### WORK TO BE COMPLETED
Read the lines of the data below and retrieve those with "reference".

### GIVEN DATA
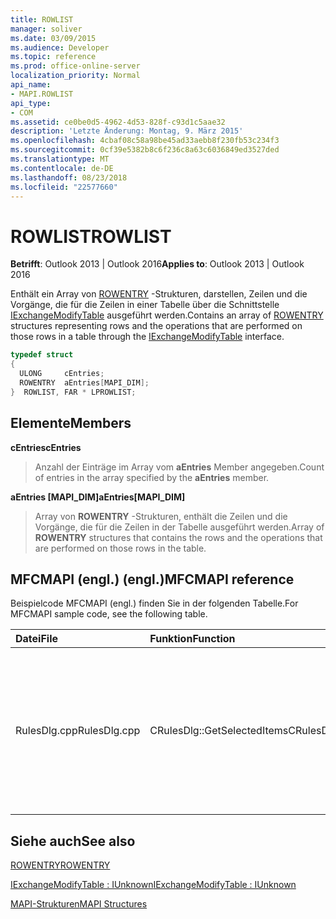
 ```yaml
---
title: ROWLIST
manager: soliver
ms.date: 03/09/2015
ms.audience: Developer
ms.topic: reference
ms.prod: office-online-server
localization_priority: Normal
api_name:
- MAPI.ROWLIST
api_type:
- COM
ms.assetid: ce0be0d5-4962-4d53-828f-c93d1c5aae32
description: 'Letzte Änderung: Montag, 9. März 2015'
ms.openlocfilehash: 4cbaf08c58a98be45ad33aebb8f230fb53c234f3
ms.sourcegitcommit: 0cf39e5382b8c6f236c8a63c6036849ed3527ded
ms.translationtype: MT
ms.contentlocale: de-DE
ms.lasthandoff: 08/23/2018
ms.locfileid: "22577660"
---
```

# <a name="rowlist"></a><span data-ttu-id="17ab1-103">ROWLIST</span><span class="sxs-lookup"><span data-stu-id="17ab1-103">ROWLIST</span></span>

  
  
<span data-ttu-id="17ab1-104">**Betrifft**: Outlook 2013 | Outlook 2016</span><span class="sxs-lookup"><span data-stu-id="17ab1-104">**Applies to**: Outlook 2013 | Outlook 2016</span></span> 
  
<span data-ttu-id="17ab1-105">Enthält ein Array von [ROWENTRY](rowentry.md) -Strukturen, darstellen, Zeilen und die Vorgänge, die für die Zeilen in einer Tabelle über die Schnittstelle [IExchangeModifyTable](iexchangemodifytableiunknown.md) ausgeführt werden.</span><span class="sxs-lookup"><span data-stu-id="17ab1-105">Contains an array of [ROWENTRY](rowentry.md) structures representing rows and the operations that are performed on those rows in a table through the [IExchangeModifyTable](iexchangemodifytableiunknown.md) interface.</span></span> 
  
```cpp
typedef struct
{
  ULONG     cEntries;
  ROWENTRY  aEntries[MAPI_DIM];
}  ROWLIST, FAR * LPROWLIST;

```

## <a name="members"></a><span data-ttu-id="17ab1-106">Elemente</span><span class="sxs-lookup"><span data-stu-id="17ab1-106">Members</span></span>

 <span data-ttu-id="17ab1-107">**cEntries**</span><span class="sxs-lookup"><span data-stu-id="17ab1-107">**cEntries**</span></span>
  
> <span data-ttu-id="17ab1-108">Anzahl der Einträge im Array vom **aEntries** Member angegeben.</span><span class="sxs-lookup"><span data-stu-id="17ab1-108">Count of entries in the array specified by the **aEntries** member.</span></span> 
    
 <span data-ttu-id="17ab1-109">**aEntries [MAPI_DIM]**</span><span class="sxs-lookup"><span data-stu-id="17ab1-109">**aEntries[MAPI_DIM]**</span></span>
  
> <span data-ttu-id="17ab1-110">Array von **ROWENTRY** -Strukturen, enthält die Zeilen und die Vorgänge, die für die Zeilen in der Tabelle ausgeführt werden.</span><span class="sxs-lookup"><span data-stu-id="17ab1-110">Array of **ROWENTRY** structures that contains the rows and the operations that are performed on those rows in the table.</span></span> 
    
## <a name="mfcmapi-reference"></a><span data-ttu-id="17ab1-111">MFCMAPI (engl.) (engl.)</span><span class="sxs-lookup"><span data-stu-id="17ab1-111">MFCMAPI reference</span></span>

<span data-ttu-id="17ab1-112">Beispielcode MFCMAPI (engl.) finden Sie in der folgenden Tabelle.</span><span class="sxs-lookup"><span data-stu-id="17ab1-112">For MFCMAPI sample code, see the following table.</span></span>
  
|<span data-ttu-id="17ab1-113">**Datei**</span><span class="sxs-lookup"><span data-stu-id="17ab1-113">**File**</span></span>|<span data-ttu-id="17ab1-114">**Funktion**</span><span class="sxs-lookup"><span data-stu-id="17ab1-114">**Function**</span></span>|<span data-ttu-id="17ab1-115">**Comment**</span><span class="sxs-lookup"><span data-stu-id="17ab1-115">**Comment**</span></span>|
|:-----|:-----|:-----|
|<span data-ttu-id="17ab1-116">RulesDlg.cpp</span><span class="sxs-lookup"><span data-stu-id="17ab1-116">RulesDlg.cpp</span></span>  <br/> |<span data-ttu-id="17ab1-117">CRulesDlg::GetSelectedItems</span><span class="sxs-lookup"><span data-stu-id="17ab1-117">CRulesDlg::GetSelectedItems</span></span>  <br/> |<span data-ttu-id="17ab1-118">Verwendet, um eine Liste der ausgewählten Regeln für nachfolgende **ModifyTable** Aktionen zu erstellen.</span><span class="sxs-lookup"><span data-stu-id="17ab1-118">Used to build a list of selected rules for subsequent **ModifyTable** actions.</span></span>  <br/> |
   
## <a name="see-also"></a><span data-ttu-id="17ab1-119">Siehe auch</span><span class="sxs-lookup"><span data-stu-id="17ab1-119">See also</span></span>



[<span data-ttu-id="17ab1-120">ROWENTRY</span><span class="sxs-lookup"><span data-stu-id="17ab1-120">ROWENTRY</span></span>](rowentry.md)
  
[<span data-ttu-id="17ab1-121">IExchangeModifyTable : IUnknown</span><span class="sxs-lookup"><span data-stu-id="17ab1-121">IExchangeModifyTable : IUnknown</span></span>](iexchangemodifytableiunknown.md)


[<span data-ttu-id="17ab1-122">MAPI-Strukturen</span><span class="sxs-lookup"><span data-stu-id="17ab1-122">MAPI Structures</span></span>](mapi-structures.md)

### ANSWER SPACE
ms.topic: reference
## <a name="mfcmapi-reference"></a><span data-ttu-id="17ab1-111">MFCMAPI (engl.) (engl.)</span><span class="sxs-lookup"><span data-stu-id="17ab1-111">MFCMAPI reference</span></span>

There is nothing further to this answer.